EXTRACTED RECORDS |
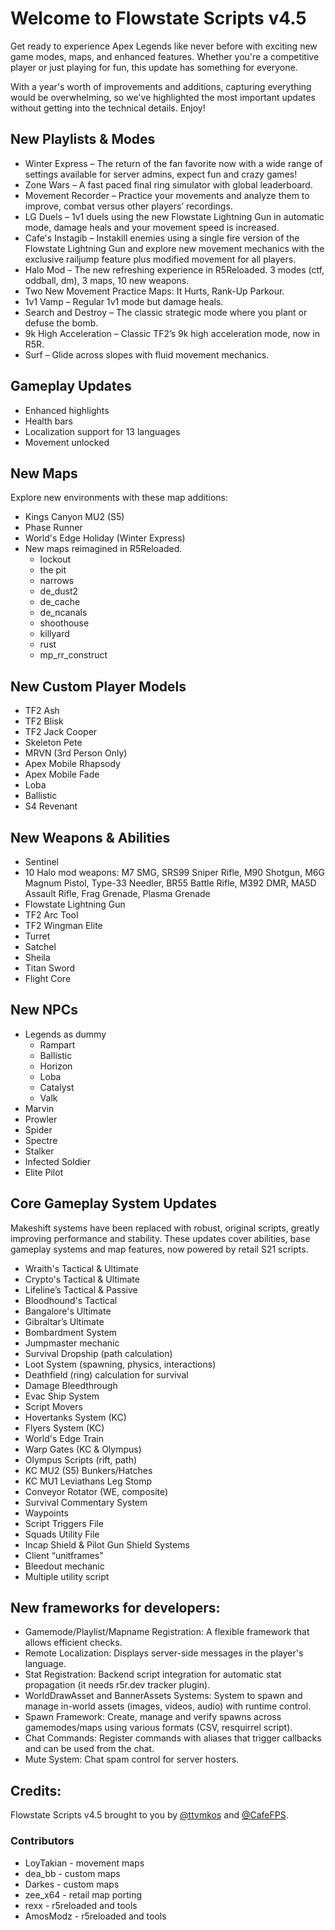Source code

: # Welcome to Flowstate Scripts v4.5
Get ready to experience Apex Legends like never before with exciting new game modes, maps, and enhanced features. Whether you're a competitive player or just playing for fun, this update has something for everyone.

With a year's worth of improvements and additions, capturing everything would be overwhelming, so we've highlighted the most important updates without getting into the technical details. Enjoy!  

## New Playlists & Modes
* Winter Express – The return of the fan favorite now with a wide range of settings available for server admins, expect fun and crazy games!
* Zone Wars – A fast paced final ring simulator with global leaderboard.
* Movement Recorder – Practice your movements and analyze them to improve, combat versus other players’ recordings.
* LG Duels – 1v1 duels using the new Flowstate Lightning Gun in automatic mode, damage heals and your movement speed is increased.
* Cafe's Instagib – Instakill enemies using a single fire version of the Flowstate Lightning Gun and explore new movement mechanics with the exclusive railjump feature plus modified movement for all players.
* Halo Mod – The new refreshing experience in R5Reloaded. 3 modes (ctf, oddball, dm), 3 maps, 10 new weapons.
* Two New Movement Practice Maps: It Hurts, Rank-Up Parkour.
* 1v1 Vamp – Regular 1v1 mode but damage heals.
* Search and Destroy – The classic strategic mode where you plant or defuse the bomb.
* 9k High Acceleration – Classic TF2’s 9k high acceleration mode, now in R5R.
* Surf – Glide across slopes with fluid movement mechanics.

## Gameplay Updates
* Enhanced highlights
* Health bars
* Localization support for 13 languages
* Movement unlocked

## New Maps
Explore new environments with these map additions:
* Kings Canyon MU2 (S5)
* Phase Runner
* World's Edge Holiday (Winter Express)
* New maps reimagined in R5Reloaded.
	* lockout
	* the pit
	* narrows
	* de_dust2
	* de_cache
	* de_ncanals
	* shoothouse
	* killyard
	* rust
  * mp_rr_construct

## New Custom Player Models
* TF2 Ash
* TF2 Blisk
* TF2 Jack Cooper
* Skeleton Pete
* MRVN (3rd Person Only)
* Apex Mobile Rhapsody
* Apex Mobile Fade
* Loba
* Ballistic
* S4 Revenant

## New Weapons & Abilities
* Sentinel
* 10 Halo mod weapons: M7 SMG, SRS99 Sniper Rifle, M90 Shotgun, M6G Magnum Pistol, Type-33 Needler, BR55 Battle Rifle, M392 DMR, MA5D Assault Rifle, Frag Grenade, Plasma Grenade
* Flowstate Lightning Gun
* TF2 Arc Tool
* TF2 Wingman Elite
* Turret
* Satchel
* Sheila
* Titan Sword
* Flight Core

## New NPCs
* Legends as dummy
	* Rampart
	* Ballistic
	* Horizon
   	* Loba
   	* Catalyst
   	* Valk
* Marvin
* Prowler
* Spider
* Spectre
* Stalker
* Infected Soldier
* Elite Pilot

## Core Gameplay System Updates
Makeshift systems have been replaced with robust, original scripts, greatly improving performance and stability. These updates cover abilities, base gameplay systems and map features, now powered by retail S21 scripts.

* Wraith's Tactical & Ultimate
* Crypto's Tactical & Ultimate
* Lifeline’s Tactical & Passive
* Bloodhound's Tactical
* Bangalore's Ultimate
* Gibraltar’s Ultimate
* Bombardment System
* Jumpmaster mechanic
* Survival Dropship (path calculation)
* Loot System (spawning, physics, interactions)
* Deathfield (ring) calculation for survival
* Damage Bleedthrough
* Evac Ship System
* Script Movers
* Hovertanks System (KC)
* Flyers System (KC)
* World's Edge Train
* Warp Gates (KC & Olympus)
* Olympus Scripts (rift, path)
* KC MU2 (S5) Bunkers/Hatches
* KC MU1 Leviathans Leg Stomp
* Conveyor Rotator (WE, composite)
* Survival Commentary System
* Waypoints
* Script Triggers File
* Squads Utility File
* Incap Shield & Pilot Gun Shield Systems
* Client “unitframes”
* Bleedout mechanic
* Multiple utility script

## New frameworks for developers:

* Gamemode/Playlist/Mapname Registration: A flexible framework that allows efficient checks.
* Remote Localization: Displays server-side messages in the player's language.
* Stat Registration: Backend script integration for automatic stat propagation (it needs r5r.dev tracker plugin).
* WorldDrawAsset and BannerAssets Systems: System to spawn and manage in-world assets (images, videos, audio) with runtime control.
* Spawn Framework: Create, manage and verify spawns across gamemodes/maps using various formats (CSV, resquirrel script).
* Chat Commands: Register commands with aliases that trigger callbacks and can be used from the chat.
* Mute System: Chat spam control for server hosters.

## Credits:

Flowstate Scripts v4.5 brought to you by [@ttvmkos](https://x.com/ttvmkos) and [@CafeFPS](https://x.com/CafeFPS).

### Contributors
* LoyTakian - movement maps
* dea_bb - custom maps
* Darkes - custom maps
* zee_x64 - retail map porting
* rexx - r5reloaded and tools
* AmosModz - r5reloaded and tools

PROBLEM REQUIREMENTS |
What is needed is an exact copy of all the data, with no images in it.

RESULT FOR THIS EXERCISE |
Source code

: # Welcome to Flowstate Scripts v4.5
Get ready to experience Apex Legends like never before with exciting new game modes, maps, and enhanced features. Whether you're a competitive player or just playing for fun, this update has something for everyone.

With a year's worth of improvements and additions, capturing everything would be overwhelming, so we've highlighted the most important updates without getting into the technical details. Enjoy!  

## New Playlists & Modes
* Winter Express – The return of the fan favorite now with a wide range of settings available for server admins, expect fun and crazy games!
* Zone Wars – A fast paced final ring simulator with global leaderboard.
* Movement Recorder – Practice your movements and analyze them to improve, combat versus other players’ recordings.
* LG Duels – 1v1 duels using the new Flowstate Lightning Gun in automatic mode, damage heals and your movement speed is increased.
* Cafe's Instagib – Instakill enemies using a single fire version of the Flowstate Lightning Gun and explore new movement mechanics with the exclusive railjump feature plus modified movement for all players.
* Halo Mod – The new refreshing experience in R5Reloaded. 3 modes (ctf, oddball, dm), 3 maps, 10 new weapons.
* Two New Movement Practice Maps: It Hurts, Rank-Up Parkour.
* 1v1 Vamp – Regular 1v1 mode but damage heals.
* Search and Destroy – The classic strategic mode where you plant or defuse the bomb.
* 9k High Acceleration – Classic TF2’s 9k high acceleration mode, now in R5R.
* Surf – Glide across slopes with fluid movement mechanics.

## Gameplay Updates
* Enhanced highlights
* Health bars
* Localization support for 13 languages
* Movement unlocked

## New Maps
Explore new environments with these map additions:
* Kings Canyon MU2 (S5)
* Phase Runner
* World's Edge Holiday (Winter Express)
* New maps reimagined in R5Reloaded.
	* lockout
	* the pit
	* narrows
	* de_dust2
	* de_cache
	* de_ncanals
	* shoothouse
	* killyard
	* rust
  * mp_rr_construct

## New Custom Player Models
* TF2 Ash
* TF2 Blisk
* TF2 Jack Cooper
* Skeleton Pete
* MRVN (3rd Person Only)
* Apex Mobile Rhapsody
* Apex Mobile Fade
* Loba
* Ballistic
* S4 Revenant

## New Weapons & Abilities
* Sentinel
* 10 Halo mod weapons: M7 SMG, SRS99 Sniper Rifle, M90 Shotgun, M6G Magnum Pistol, Type-33 Needler, BR55 Battle Rifle, M392 DMR, MA5D Assault Rifle, Frag Grenade, Plasma Grenade
* Flowstate Lightning Gun
* TF2 Arc Tool
* TF2 Wingman Elite
* Turret
* Satchel
* Sheila
* Titan Sword
* Flight Core

## New NPCs
* Legends as dummy
	* Rampart
	* Ballistic
	* Horizon
   	* Loba
   	* Catalyst
   	* Valk
* Marvin
* Prowler
* Spider
* Spectre
* Stalker
* Infected Soldier
* Elite Pilot

## Core Gameplay System Updates
Makeshift systems have been replaced with robust, original scripts, greatly improving performance and stability. These updates cover abilities, base gameplay systems and map features, now powered by retail S21 scripts.

* Wraith's Tactical & Ultimate
* Crypto's Tactical & Ultimate
* Lifeline’s Tactical & Passive
* Bloodhound's Tactical
* Bangalore's Ultimate
* Gibraltar’s Ultimate
* Bombardment System
* Jumpmaster mechanic
* Survival Dropship (path calculation)
* Loot System (spawning, physics, interactions)
* Deathfield (ring) calculation for survival
* Damage Bleedthrough
* Evac Ship System
* Script Movers
* Hovertanks System (KC)
* Flyers System (KC)
* World's Edge Train
* Warp Gates (KC & Olympus)
* Olympus Scripts (rift, path)
* KC MU2 (S5) Bunkers/Hatches
* KC MU1 Leviathans Leg Stomp
* Conveyor Rotator (WE, composite)
* Survival Commentary System
* Waypoints
* Script Triggers File
* Squads Utility File
* Incap Shield & Pilot Gun Shield Systems
* Client “unitframes”
* Bleedout mechanic
* Multiple utility script

## New frameworks for developers:

* Gamemode/Playlist/Mapname Registration: A flexible framework that allows efficient checks.
* Remote Localization: Displays server-side messages in the player's language.
* Stat Registration: Backend script integration for automatic stat propagation (it needs r5r.dev tracker plugin).
* WorldDrawAsset and BannerAssets Systems: System to spawn and manage in-world assets (images, videos, audio) with runtime control.
* Spawn Framework: Create, manage and verify spawns across gamemodes/maps using various formats (CSV, resquirrel script).
* Chat Commands: Register commands with aliases that trigger callbacks and can be used from the chat.
* Mute System: Chat spam control for server hosters.

## Credits:

Flowstate Scripts v4.5 brought to you by [@ttvmkos](https://x.com/ttvmkos) and [@CafeFPS](https://x.com/CafeFPS).

### Contributors
* LoyTakian - movement maps
* dea_bb - custom maps
* Darkes - custom maps
* zee_x64 - retail map porting
* rexx - r5reloaded and tools
* AmosModz - r5reloaded and tools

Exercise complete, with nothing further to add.